**PROBLEM:** Any image in the records is to be dropped, and everything else duplicated precisely.

**SUPPLIED MATERIAL:**

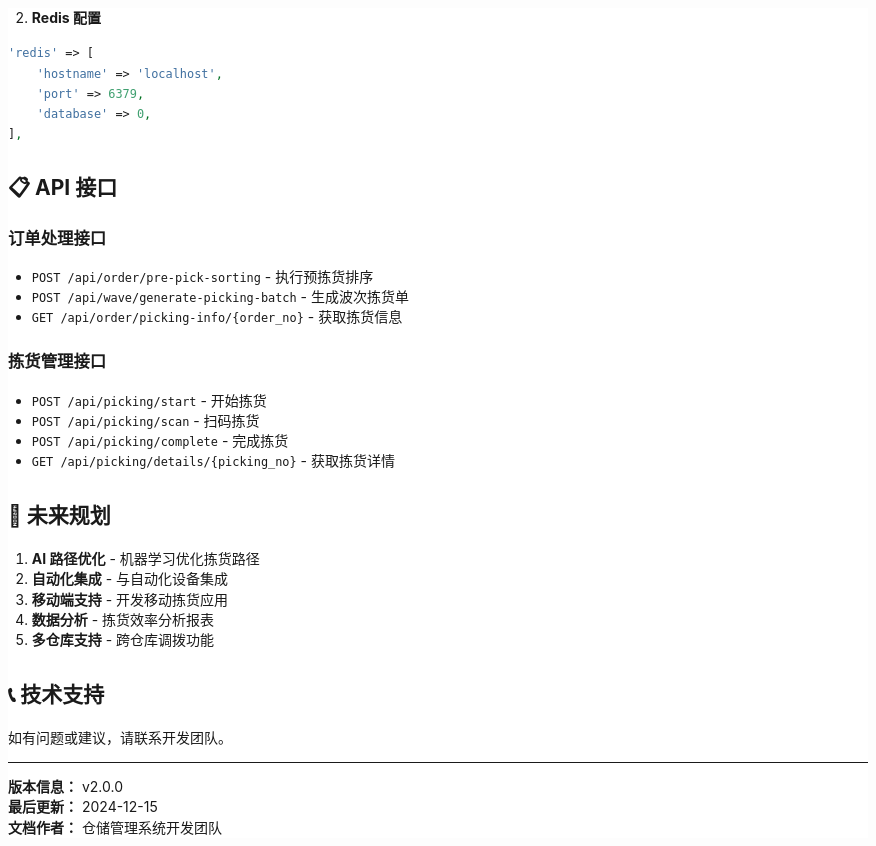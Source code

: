 2. **Redis 配置**
```php
'redis' => [
    'hostname' => 'localhost',
    'port' => 6379,
    'database' => 0,
],
```

## 📋 API 接口

### 订单处理接口

- `POST /api/order/pre-pick-sorting` - 执行预拣货排序
- `POST /api/wave/generate-picking-batch` - 生成波次拣货单
- `GET /api/order/picking-info/{order_no}` - 获取拣货信息

### 拣货管理接口

- `POST /api/picking/start` - 开始拣货
- `POST /api/picking/scan` - 扫码拣货
- `POST /api/picking/complete` - 完成拣货
- `GET /api/picking/details/{picking_no}` - 获取拣货详情

## 🎯 未来规划

1. **AI 路径优化** - 机器学习优化拣货路径
2. **自动化集成** - 与自动化设备集成
3. **移动端支持** - 开发移动拣货应用
4. **数据分析** - 拣货效率分析报表
5. **多仓库支持** - 跨仓库调拨功能

## 📞 技术支持

如有问题或建议，请联系开发团队。

---

**版本信息：** v2.0.0  
**最后更新：** 2024-12-15  
**文档作者：** 仓储管理系统开发团队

**ANSWER FOR THE TASK:**
Source code

: 2. **Redis 配置**
```php
'redis' => [
    'hostname' => 'localhost',
    'port' => 6379,
    'database' => 0,
],
```

## 📋 API 接口

### 订单处理接口

- `POST /api/order/pre-pick-sorting` - 执行预拣货排序
- `POST /api/wave/generate-picking-batch` - 生成波次拣货单
- `GET /api/order/picking-info/{order_no}` - 获取拣货信息

### 拣货管理接口

- `POST /api/picking/start` - 开始拣货
- `POST /api/picking/scan` - 扫码拣货
- `POST /api/picking/complete` - 完成拣货
- `GET /api/picking/details/{picking_no}` - 获取拣货详情

## 🎯 未来规划

1. **AI 路径优化** - 机器学习优化拣货路径
2. **自动化集成** - 与自动化设备集成
3. **移动端支持** - 开发移动拣货应用
4. **数据分析** - 拣货效率分析报表
5. **多仓库支持** - 跨仓库调拨功能

## 📞 技术支持

如有问题或建议，请联系开发团队。

---

**版本信息：** v2.0.0  
**最后更新：** 2024-12-15  
**文档作者：** 仓储管理系统开发团队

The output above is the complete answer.